▸ TASK OBJECTIVE
Only the pictures are to be dropped; the rest of the data below is to be duplicated exactly.
── RECORD SET
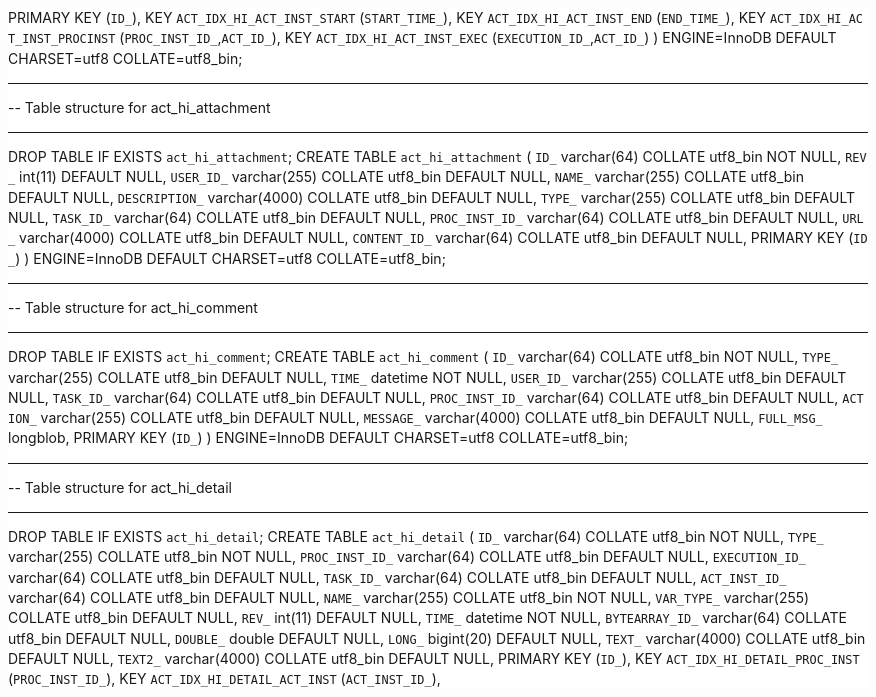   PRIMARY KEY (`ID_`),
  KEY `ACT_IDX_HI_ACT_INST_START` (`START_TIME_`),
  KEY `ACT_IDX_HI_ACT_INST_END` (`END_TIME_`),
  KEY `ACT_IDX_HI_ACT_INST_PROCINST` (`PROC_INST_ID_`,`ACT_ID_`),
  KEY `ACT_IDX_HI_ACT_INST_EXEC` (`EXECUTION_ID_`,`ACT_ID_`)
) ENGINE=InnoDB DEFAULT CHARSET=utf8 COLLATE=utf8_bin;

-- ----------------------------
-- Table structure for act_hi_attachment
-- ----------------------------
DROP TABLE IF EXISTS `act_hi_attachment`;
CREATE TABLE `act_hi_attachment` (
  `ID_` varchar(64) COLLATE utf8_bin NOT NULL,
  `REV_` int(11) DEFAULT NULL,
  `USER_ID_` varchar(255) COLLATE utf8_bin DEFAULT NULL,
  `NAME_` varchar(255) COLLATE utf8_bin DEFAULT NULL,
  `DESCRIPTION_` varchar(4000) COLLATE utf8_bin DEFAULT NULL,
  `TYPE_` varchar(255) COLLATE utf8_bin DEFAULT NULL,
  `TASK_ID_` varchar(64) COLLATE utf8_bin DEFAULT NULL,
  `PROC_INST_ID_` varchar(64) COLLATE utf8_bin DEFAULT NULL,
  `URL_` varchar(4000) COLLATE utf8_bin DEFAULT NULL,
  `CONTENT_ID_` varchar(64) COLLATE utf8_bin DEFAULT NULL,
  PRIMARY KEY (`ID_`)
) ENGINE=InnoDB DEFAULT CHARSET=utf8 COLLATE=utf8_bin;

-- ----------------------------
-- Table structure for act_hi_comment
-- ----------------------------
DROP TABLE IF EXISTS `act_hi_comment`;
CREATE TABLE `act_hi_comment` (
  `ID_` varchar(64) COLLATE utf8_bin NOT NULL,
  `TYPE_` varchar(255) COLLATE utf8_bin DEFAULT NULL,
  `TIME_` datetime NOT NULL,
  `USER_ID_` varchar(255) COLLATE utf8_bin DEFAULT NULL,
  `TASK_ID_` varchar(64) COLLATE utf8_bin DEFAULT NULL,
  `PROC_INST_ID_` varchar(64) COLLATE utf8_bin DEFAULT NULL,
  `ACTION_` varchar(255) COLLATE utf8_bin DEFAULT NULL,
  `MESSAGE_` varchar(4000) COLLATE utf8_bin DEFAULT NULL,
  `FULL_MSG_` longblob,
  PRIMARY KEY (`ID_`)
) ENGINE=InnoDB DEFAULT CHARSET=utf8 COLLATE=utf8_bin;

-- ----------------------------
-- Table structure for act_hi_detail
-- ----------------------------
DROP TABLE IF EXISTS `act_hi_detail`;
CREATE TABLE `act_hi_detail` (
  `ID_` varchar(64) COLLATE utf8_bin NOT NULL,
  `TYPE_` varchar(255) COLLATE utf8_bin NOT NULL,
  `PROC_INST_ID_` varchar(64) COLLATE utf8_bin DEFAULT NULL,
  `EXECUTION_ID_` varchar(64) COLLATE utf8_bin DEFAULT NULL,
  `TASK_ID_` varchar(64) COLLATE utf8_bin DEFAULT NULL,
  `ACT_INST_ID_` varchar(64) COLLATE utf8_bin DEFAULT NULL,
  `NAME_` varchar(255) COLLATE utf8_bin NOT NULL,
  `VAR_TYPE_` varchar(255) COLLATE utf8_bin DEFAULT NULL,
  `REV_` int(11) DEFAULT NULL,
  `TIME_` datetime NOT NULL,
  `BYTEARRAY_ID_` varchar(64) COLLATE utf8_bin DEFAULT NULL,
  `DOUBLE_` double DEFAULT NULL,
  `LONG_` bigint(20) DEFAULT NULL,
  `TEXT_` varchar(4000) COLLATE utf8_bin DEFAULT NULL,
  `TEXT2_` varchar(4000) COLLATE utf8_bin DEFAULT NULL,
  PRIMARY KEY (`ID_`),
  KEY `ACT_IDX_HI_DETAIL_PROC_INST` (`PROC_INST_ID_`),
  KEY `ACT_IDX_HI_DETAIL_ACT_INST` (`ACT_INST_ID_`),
────
▸ ANSWER SECTION
   PRIMARY KEY (`ID_`),
  KEY `ACT_IDX_HI_ACT_INST_START` (`START_TIME_`),
  KEY `ACT_IDX_HI_ACT_INST_END` (`END_TIME_`),
  KEY `ACT_IDX_HI_ACT_INST_PROCINST` (`PROC_INST_ID_`,`ACT_ID_`),
  KEY `ACT_IDX_HI_ACT_INST_EXEC` (`EXECUTION_ID_`,`ACT_ID_`)
) ENGINE=InnoDB DEFAULT CHARSET=utf8 COLLATE=utf8_bin;

-- ----------------------------
-- Table structure for act_hi_attachment
-- ----------------------------
DROP TABLE IF EXISTS `act_hi_attachment`;
CREATE TABLE `act_hi_attachment` (
  `ID_` varchar(64) COLLATE utf8_bin NOT NULL,
  `REV_` int(11) DEFAULT NULL,
  `USER_ID_` varchar(255) COLLATE utf8_bin DEFAULT NULL,
  `NAME_` varchar(255) COLLATE utf8_bin DEFAULT NULL,
  `DESCRIPTION_` varchar(4000) COLLATE utf8_bin DEFAULT NULL,
  `TYPE_` varchar(255) COLLATE utf8_bin DEFAULT NULL,
  `TASK_ID_` varchar(64) COLLATE utf8_bin DEFAULT NULL,
  `PROC_INST_ID_` varchar(64) COLLATE utf8_bin DEFAULT NULL,
  `URL_` varchar(4000) COLLATE utf8_bin DEFAULT NULL,
  `CONTENT_ID_` varchar(64) COLLATE utf8_bin DEFAULT NULL,
  PRIMARY KEY (`ID_`)
) ENGINE=InnoDB DEFAULT CHARSET=utf8 COLLATE=utf8_bin;

-- ----------------------------
-- Table structure for act_hi_comment
-- ----------------------------
DROP TABLE IF EXISTS `act_hi_comment`;
CREATE TABLE `act_hi_comment` (
  `ID_` varchar(64) COLLATE utf8_bin NOT NULL,
  `TYPE_` varchar(255) COLLATE utf8_bin DEFAULT NULL,
  `TIME_` datetime NOT NULL,
  `USER_ID_` varchar(255) COLLATE utf8_bin DEFAULT NULL,
  `TASK_ID_` varchar(64) COLLATE utf8_bin DEFAULT NULL,
  `PROC_INST_ID_` varchar(64) COLLATE utf8_bin DEFAULT NULL,
  `ACTION_` varchar(255) COLLATE utf8_bin DEFAULT NULL,
  `MESSAGE_` varchar(4000) COLLATE utf8_bin DEFAULT NULL,
  `FULL_MSG_` longblob,
  PRIMARY KEY (`ID_`)
) ENGINE=InnoDB DEFAULT CHARSET=utf8 COLLATE=utf8_bin;

-- ----------------------------
-- Table structure for act_hi_detail
-- ----------------------------
DROP TABLE IF EXISTS `act_hi_detail`;
CREATE TABLE `act_hi_detail` (
  `ID_` varchar(64) COLLATE utf8_bin NOT NULL,
  `TYPE_` varchar(255) COLLATE utf8_bin NOT NULL,
  `PROC_INST_ID_` varchar(64) COLLATE utf8_bin DEFAULT NULL,
  `EXECUTION_ID_` varchar(64) COLLATE utf8_bin DEFAULT NULL,
  `TASK_ID_` varchar(64) COLLATE utf8_bin DEFAULT NULL,
  `ACT_INST_ID_` varchar(64) COLLATE utf8_bin DEFAULT NULL,
  `NAME_` varchar(255) COLLATE utf8_bin NOT NULL,
  `VAR_TYPE_` varchar(255) COLLATE utf8_bin DEFAULT NULL,
  `REV_` int(11) DEFAULT NULL,
  `TIME_` datetime NOT NULL,
  `BYTEARRAY_ID_` varchar(64) COLLATE utf8_bin DEFAULT NULL,
  `DOUBLE_` double DEFAULT NULL,
  `LONG_` bigint(20) DEFAULT NULL,
  `TEXT_` varchar(4000) COLLATE utf8_bin DEFAULT NULL,
  `TEXT2_` varchar(4000) COLLATE utf8_bin DEFAULT NULL,
  PRIMARY KEY (`ID_`),
  KEY `ACT_IDX_HI_DETAIL_PROC_INST` (`PROC_INST_ID_`),
  KEY `ACT_IDX_HI_DETAIL_ACT_INST` (`ACT_INST_ID_`),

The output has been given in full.